To find all persons with a family name starting with the letter "z" we can get the location /path/to/the/index.ttl#z.

Option 2: using subjects

Another option would be to make letters becoming subjects like:

@prefix : <#>.
@prefix dfc-b: <https://www.datafoodconsortium.org#>.

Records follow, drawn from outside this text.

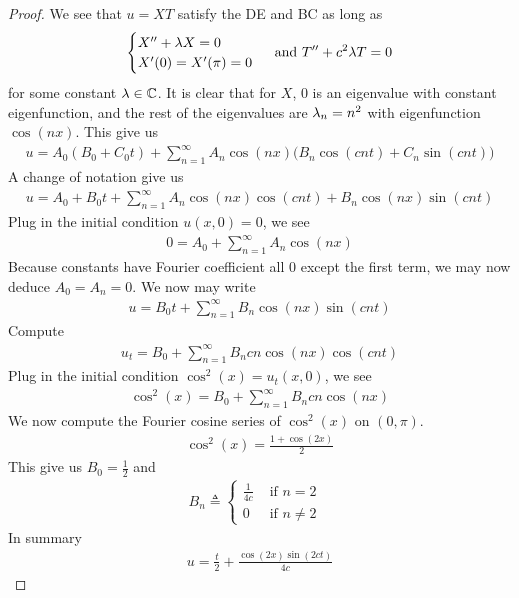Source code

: \documentclass{report}
\begin{document}
\begin{proof}
  We see that $u=XT$ satisfy the DE and BC as long as 
   \begin{align*}
  \begin{cases}
    X''+ \lambda X=0  \\
    X'(0)=X'(\pi )=0
  \end{cases} \text{ and } T''+c^2 \lambda  T=0
  \end{align*}
for some constant $\lambda \in\mathbb{C}$. It is clear that for $X$, $0$ is an eigenvalue with constant eigenfunction, and the rest of the eigenvalues are $\lambda_n=n^2$ with eigenfunction $\cos (nx)$. This give us 
\begin{align*}
u=A_0 (B_0+C_0t)+\sum_{n=1}^{\infty} A_n\cos (nx) \big(B_n \cos (cnt)+C_n \sin (cnt)  \big)
\end{align*}
A change of notation give us  
\begin{align*}
u=A_0+B_0t + \sum_{n=1}^{\infty} A_n \cos (nx)\cos (cnt) + B_n \cos (nx)\sin (cnt)
\end{align*}
Plug in the initial condition $u(x,0)=0$, we see 
\begin{align*}
0=A_0+ \sum_{n=1}^{\infty}A_n \cos (nx)
\end{align*}
Because constants have Fourier coefficient all $0$ except the first term, we may now deduce $A_0=A_n=0$. We now may write 
 \begin{align*}
u=B_0t+\sum_{n=1}^{\infty} B_n \cos (nx)\sin (cnt)
\end{align*}
Compute 
\begin{align*}
u_t=B_0 + \sum_{n=1}^{\infty}B_ncn \cos (nx)\cos (cnt)
\end{align*}
Plug in the initial condition $\cos^2(x)=u_t(x,0)$, we see 
\begin{align*}
\cos ^2(x)=B_0 + \sum_{n=1}^{\infty}B_ncn\cos (nx)
\end{align*}
We now compute the Fourier cosine series of $\cos ^2(x)$ on $(0,\pi )$. 
\begin{align*}
\cos^2(x)=  \frac{1+\cos (2x)}{2}
\end{align*}
This give us $B_0= \frac{1}{2}$ and 
\begin{align*}
B_n\triangleq \begin{cases}
  \frac{1}{4c}& \text{ if $n=2$ }\\
  0& \text{ if $n\neq 2$ }
\end{cases}
\end{align*}
In summary 
\begin{align*}
u=\frac{t}{2}+ \frac{\cos (2x)\sin (2ct) }{4c}
\end{align*}
\end{proof}
\end{document}
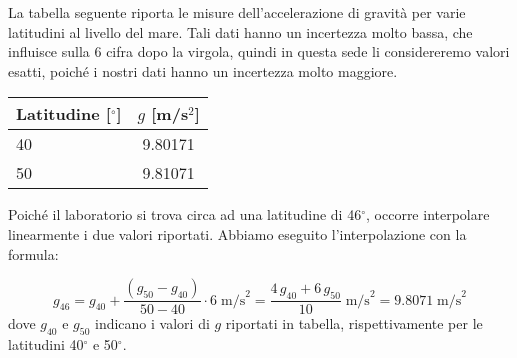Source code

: 
La tabella seguente riporta le misure dell'accelerazione di gravità
per varie latitudini al livello del mare. Tali dati hanno un incertezza molto bassa,
che influisce sulla 6 cifra dopo la virgola, quindi in questa sede li considereremo valori esatti,
poiché i nostri dati hanno un incertezza molto maggiore.

\begin{center}
    \begin{tabular}{l c}
        \toprule
        Latitudine [$^\circ$] & $g$ [m/s$^2$] \\
        \midrule
        40 & 9.80171 \\
        50 & 9.81071 \\
        \bottomrule
    \end{tabular}
\end{center}

Poiché il laboratorio si trova circa ad una latitudine di 46$^\circ$, occorre interpolare linearmente i due valori
riportati. Abbiamo eseguito l'interpolazione con la formula:

\begin{equation}
    g_{46} = g_{40} + \frac{(g_{50} - g_{40})}{50 - 40} \cdot 6 \; \text{m/s}^2 = \frac{4\, g_{40} + 6\, g_{50}}{10} \; \text{m/s}^2 =
    9.8071 \; \text{m/s}^2
\end{equation}
%
dove $g_{40}$ e $g_{50}$ indicano i valori di $g$ riportati in tabella, rispettivamente per le latitudini 40$^\circ$ e 50$^\circ$.
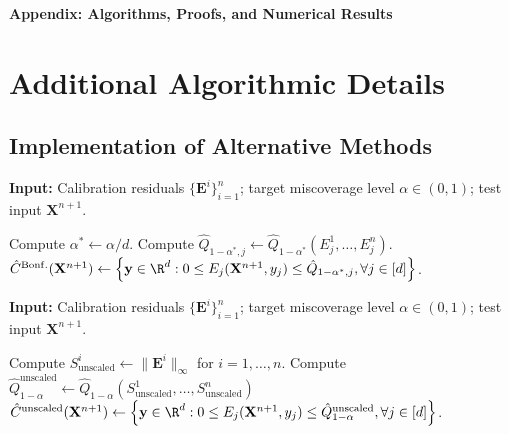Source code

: \setcounter{algorithm}{0}
\setcounter{figure}{0}
\setcounter{equation}{0}
\setcounter{theorem}{0}

\renewcommand{\thetheorem}{S\arabic{theorem}}
\renewcommand{\thelemma}{S\arabic{lemma}}
\renewcommand{\theequation}{S\arabic{equation}}
\renewcommand{\thefigure}{S\arabic{figure}}
\renewcommand{\thetable}{S\arabic{table}}
\renewcommand{\thealgorithm}{S\arabic{algorithm}}


\begin{center}
    \Large \textbf{Appendix: Algorithms, Proofs, and Numerical Results}
\end{center}

\section{Additional Algorithmic Details} \label{app:algorithms}

\subsection{Implementation of Alternative Methods}

\begin{algorithm}[!htb]
    \caption{Separate Prediction Intervals with Bonferroni Correction}
    \label{alg:bonferroni}
    \textbf{Input:} Calibration residuals $\{\mathbf{E}^i\}_{i=1}^{n}$; target miscoverage level $\alpha\in(0,1)$; test input $\mathbf{X}^{n+1}$.
    \begin{algorithmic}[1]
        \State Compute $\alpha^* \gets \alpha/d$.
        \State Compute $\hat{Q}_{1-\alpha^*,j} \gets \hat{Q}_{1-\alpha^*}(E^1_j,\ldots,E^n_j)$.
        \EndFor
        \State \Return $\hat{C}^{\mathrm{Bonf.}}(\mathbf{X}^{n+1}) \gets \left\{\mathbf y \in \R^d: 0 \leq E_j(\mathbf{X}^{n+1},y_j) \leq \hat{Q}_{1-\alpha^*,j}, \forall j \in [d]\right\}$.
    \end{algorithmic}
\end{algorithm}

\begin{algorithm}[!htb]
    \caption{Prediction Intervals via Dimension Reduction with $\ell_\infty$-Norm (Unscaled)}
    \label{alg:unscaled}
    \textbf{Input:} Calibration residuals $\{\mathbf{E}^i\}_{i=1}^{n}$; target miscoverage level $\alpha\in(0,1)$; test input $\mathbf{X}^{n+1}$.
    \begin{algorithmic}[1]
        \State Compute $S^i_{\mathrm{unscaled}} \gets \|\mathbf{E}^i\|_\infty$ for $i = 1,\ldots,n$.
        \State Compute $\hat{Q}^{\mathrm{unscaled}}_{1-\alpha} \gets \hat{Q}_{1-\alpha}(S^1_{\mathrm{unscaled}},\dots, S^n_{\mathrm{unscaled}})$
        \State \Return $\hat{C}^{\mathrm{unscaled}}(\mathbf{X}^{n+1}) \gets \left\{\mathbf y \in \R^d: 0 \leq E_j(\mathbf{X}^{n+1},y_j) \leq \hat{Q}^{\mathrm{unscaled}}_{1-\alpha}, \forall j \in [d]\right\}$.
    \end{algorithmic}
\end{algorithm}

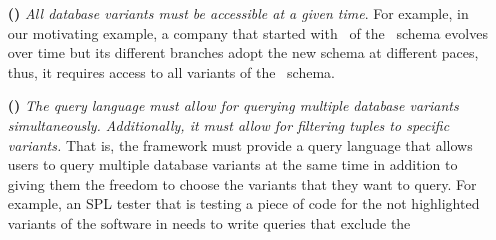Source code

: %
\begin{enumerate}
\item [\textbf{(\nZero)}]
\emph{All database variants must be accessible at a given time}.
For example, in our motivating example, a company that started with 
\vOne\ of the \basic\ schema evolves over time but its different 
branches adopt the new schema at different paces, thus, it 
requires access to all variants of the \basic\ schema. 
%
%
%
\item [\textbf{(\nOne)}]
\emph{The query language must allow for querying
multiple database variants simultaneously.
Additionally, it must allow for filtering tuples to specific variants.}
That is, the framework must provide a query language that allows users to query multiple
database variants at the same time in addition to giving them the freedom to choose
the variants that they want to query. 
For example, an SPL tester that is testing a piece of code for the not highlighted 
variants of the software in  needs to write queries that exclude the 

\end{enumerate}
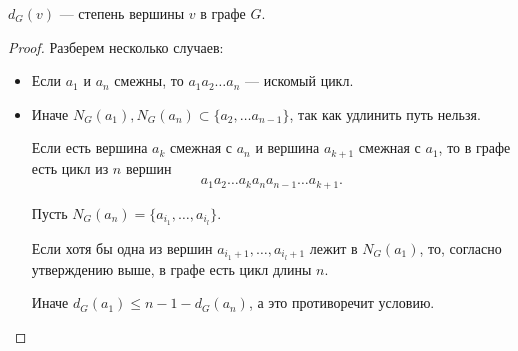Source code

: $d_G(v)$ --- степень вершины  $v$ в графе $G$.

\begin{proof}
	Разберем несколько случаев:
	\begin{itemize}
		\item Если $a_1$ и $a_{n}$ смежны, то $a_1a_2\ldots a_{n}$ --- искомый цикл.
		\item Иначе $N_{G}(a_1), N_{G}(a_{n}) \subset \{a_2, \ldots a_{n-1}\}$, так как удлинить путь нельзя.

			\begin{minipage}{0.6\textwidth}
				Если есть вершина $a_{k}$ смежная с $a_{n}$ и вершина $a_{k+1}$ смежная с $a_1$, то в графе есть цикл из $n$ вершин
					\[
					a_1a_2\ldots a_{k}a_{n}a_{n-1}\ldots a_{k+1}
					.\] 
			\end{minipage}
			\hfill
			\begin{minipage}{0.25\textwidth}
				\centering
				\label{fig:lm-circle}
			\end{minipage}
			Пусть $N_G(a_{n}) = \{a_{i_1}, \ldots , a_{i_l}\}$.

			Если хотя бы одна из вершин $a_{i_{1}+1}, \ldots , a_{i_{l}+1}$ лежит в $N_{G}(a_1)$, то, согласно утверждению выше, в графе есть цикл длины $n$. 

			Иначе $d_G(a_1) \le n-1 - d_G(a_n)$, а это противоречит условию.
	\end{itemize}
\end{proof}

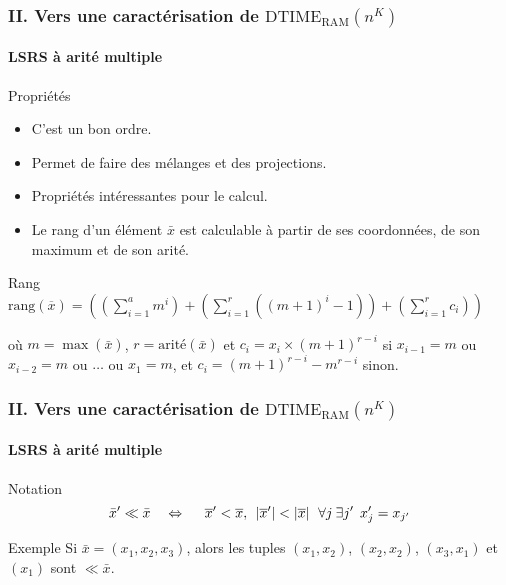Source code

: \documentclass[10pt]{beamer}
\newcommand{\dtimeram}{\text{DTIME}_{\text{RAM}}\left( n^K \right)}
\newcommand{\rang}[1]{\text{rang}\left( #1 \right)}
\begin{document}
	
	\begin{frame}
		\frametitle{II. Vers une caractérisation de $\dtimeram$}
		\framesubtitle{LSRS à arité multiple}
		
		\begin{block}{Propriétés}
			\begin{itemize}
				\item 	C'est un bon ordre. %
				\item 	Permet de faire des mélanges et des projections. %
				\item 	Propriétés intéressantes pour le calcul. %
				\item 	Le rang d'un élément $\bar{x}$ est calculable à partir de ses coordonnées, de son maximum et de son arité.
			\end{itemize}
		\end{block}
		
		\pause 
		
		\begin{block}{Rang}
			$\rang{\overline{x}} = \left( \left( \sum_{i=1}^{a} m^i \right) + \left( \sum_{i=1}^{r} \left( \left(m+1\right)^i -1 \right) \right) + \left(\sum_{i=1}^{r} c_i \right) \right)$
			
			où $m = \max\left(\bar{x}\right)$, $r = \text{arité}(\bar{x})$ et $c_i = x_i \times \left(m+1\right)^{r-i}$ si $x_{i-1} = m$ ou $x_{i-2} = m$ ou $\dots$ ou $x_{1} = m$, et $c_i = \left(m+1\right)^{r-i}-m^{r-i}$ sinon. 
		\end{block}
		
	\end{frame}
	
	
	\begin{frame}
		\frametitle{II. Vers une caractérisation de $\dtimeram$}
		\framesubtitle{LSRS à arité multiple}
		
		\begin{block}{Notation}
			\[
				\bar{x}' \ll \bar{x} \ \ \ \Leftrightarrow \ \ \ \ \overline{x}' < \overline{x}, \:\: \left|\overline{x}'\right| < \left|\overline{x}\right| \:\: \forall j \: \exists j' \:\: x'_j = x_{j'}
			\]
		\end{block}
		
		\begin{block}{Exemple}
			Si $\bar{x} = \left( x_1, x_2, x_3 \right)$, alors les tuples $(x_1, x_2)$, $(x_2,x_2)$, $(x_3, x_1)$ et $(x_1)$ sont $\ll \bar{x}$.
		\end{block}
		
	\end{frame}
	
\end{document}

# This is indexing persons with a family name starting with the letter "a".
dfc-b:startingWithA dfc-b:references 
    </agents/persons/person32.ttl>,
    </agents/persons/person12.ttl>.

# This is indexing persons with a family name starting with the letter "b".
dfc-b:startingWithB dfc-b:references  
    </agents/persons/person56.ttl>,
    </agents/persons/person78.ttl>.

# This is indexing persons with a family name starting with the letter "z".    
dfc-b:startingWithZ dfc-b:references  
    </agents/persons/person2.ttl>,
    </agents/persons/person63.ttl>.

Option 3: using properties

Another option would be to use a familyNameStartsWith property:

@prefix : <#>.
@prefix dfc-b: <https://www.datafoodconsortium.org#>.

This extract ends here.